If you have $10,000 to invest this month, you're likely looking for a few high-quality businesses to put that money into that can fuel generous returns for the long haul. With such a solid amount of investing capital, you can easily distribute that cash across any number of great stocks. The most successful investors are the ones that have bought and held onto fantastic companies across a diversified collection of industries for many years.
In keeping with a long-term buy-and-hold mindset and a diversified portfolio strategy, we're going to look at two very different companies today that fit that bill: a top pot stock and a well-known e-signature stock.
Let's get started.
1. Green Thumb Industries
Green Thumb Industries ( GTBIF -6.11% ) is a multi-state operator with a fast-growing list of retail locations and its own proprietary cannabis brands. It sells a range of products, including vape, flower, and concentrates.
The marijuana stock currently has 65 retail stores spread across the country in key cannabis states including Pennsylvania, Illinois, Florida, New Jersey, Massachusetts, and Nevada. It also has 16 manufacturing locations and holds licenses for 114 total retail locations. When you consider that the company was only founded in 2014, it's made significant headway in the U.S. cannabis market in an extremely short period of time.

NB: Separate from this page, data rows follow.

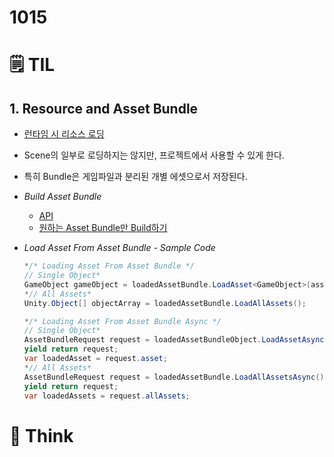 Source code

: # 1015

# 🗒️ TIL

## 1. Resource and Asset Bundle

- [런타임 시 리소스 로딩](https://docs.unity3d.com/kr/2018.4/Manual/LoadingResourcesatRuntime.html)
- Scene의 일부로 로딩하지는 않지만, 프로젝트에서 사용할 수 있게 한다.
- 특히 Bundle은 게임파일과 분리된 개별 에셋으로서 저장된다.
- *Build Asset Bundle*
    - [API](https://docs.unity3d.com/ScriptReference/BuildPipeline.BuildAssetBundles.html)
    - [원하는 Asset Bundle만 Build하기](https://wergia.tistory.com/94)
- *Load Asset From Asset Bundle - Sample Code*
    
    ```csharp
    */* Loading Asset From Asset Bundle */
    // Single Object*
    GameObject gameObject = loadedAssetBundle.LoadAsset<GameObject>(assetName);
    *// All Assets*
    Unity.Object[] objectArray = loadedAssetBundle.LoadAllAssets();
    
    */* Loading Asset From Asset Bundle Async */
    // Single Object*
    AssetBundleRequest request = loadedAssetBundleObject.LoadAssetAsync<GameObject>(assetName);
    yield return request;
    var loadedAsset = request.asset;
    *// All Assets*
    AssetBundleRequest request = loadedAssetBundle.LoadAllAssetsAsync();
    yield return request;
    var loadedAssets = request.allAssets;
    ```
    

# 💭 Think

In the company's most recent quarterly report, management said that revenue was up 85% year-over-year. And in the first six months of 2021, Green Thumb's revenue jumped 87% compared to the year-ago period. The second quarter of 2021 was also the fourth quarter in a row where the company reported positive net income, and its sixth quarter in a row of generating positive cash flow from operations. The company closed the second quarter with about $482 million in total assets vs. $198 million in total liabilities.
Despite the company's rapid rate of growth, it's maintaining high liquidity, consistent profitability, and enviable revenue jumps. Green Thumb Industries looks on track to generate significant growth in the years ahead. With shares up about 100% over the past year alone, this is a great pot stock to jump on now and wait for the returns to flow in.
E-signature company DocuSign ( DOCU 6.51% ) is known for its variety of cloud products and services used by individuals and businesses around the world. DocuSign offers hundreds of integrations with products and platforms from other well-known tech companies, including Salesforce, Microsoft, and Oracle, and had more than one billion users globally at the time of this writing. Today, the company controls a whopping 64% share of the entire e-signature market.
Over the past five years, shares of Docusign have surged by an incredible 545%. That is more than four times the S&P 500's gain during the same period.
In the second quarter of 2021, DocuSign reported that its total revenue increased 50% year-over-year, and that billings were up 47% year-over-year. On a GAAP basis, its gross margin was an attractive 78%, up from 74% in the year-ago period. The company also boosted its free cash flow to $162 million, whereas it reported free cash flow of less than $100 million in the year-ago quarter.
DocuSign remains a compelling buy-and-hold investment despite its insane share gains in recent years, due to its strong track record of revenue growth (which it continues to build upon) and its compelling competitive advantage. Bear in mind, the global e-signature market in which DocuSign is the dominant force is only growing. According to a recent study by ResearchAndMarkets.com, the global e-signature market is set to realize a valuation of nearly $14 billion by the year 2027, a massive jump from its 2020 valuation of $2.5 billion.
Analysts think the stock has upside potential as high as 52% over the next year. Patient investors who buy this stock now could see equally momentous gains in the years ahead.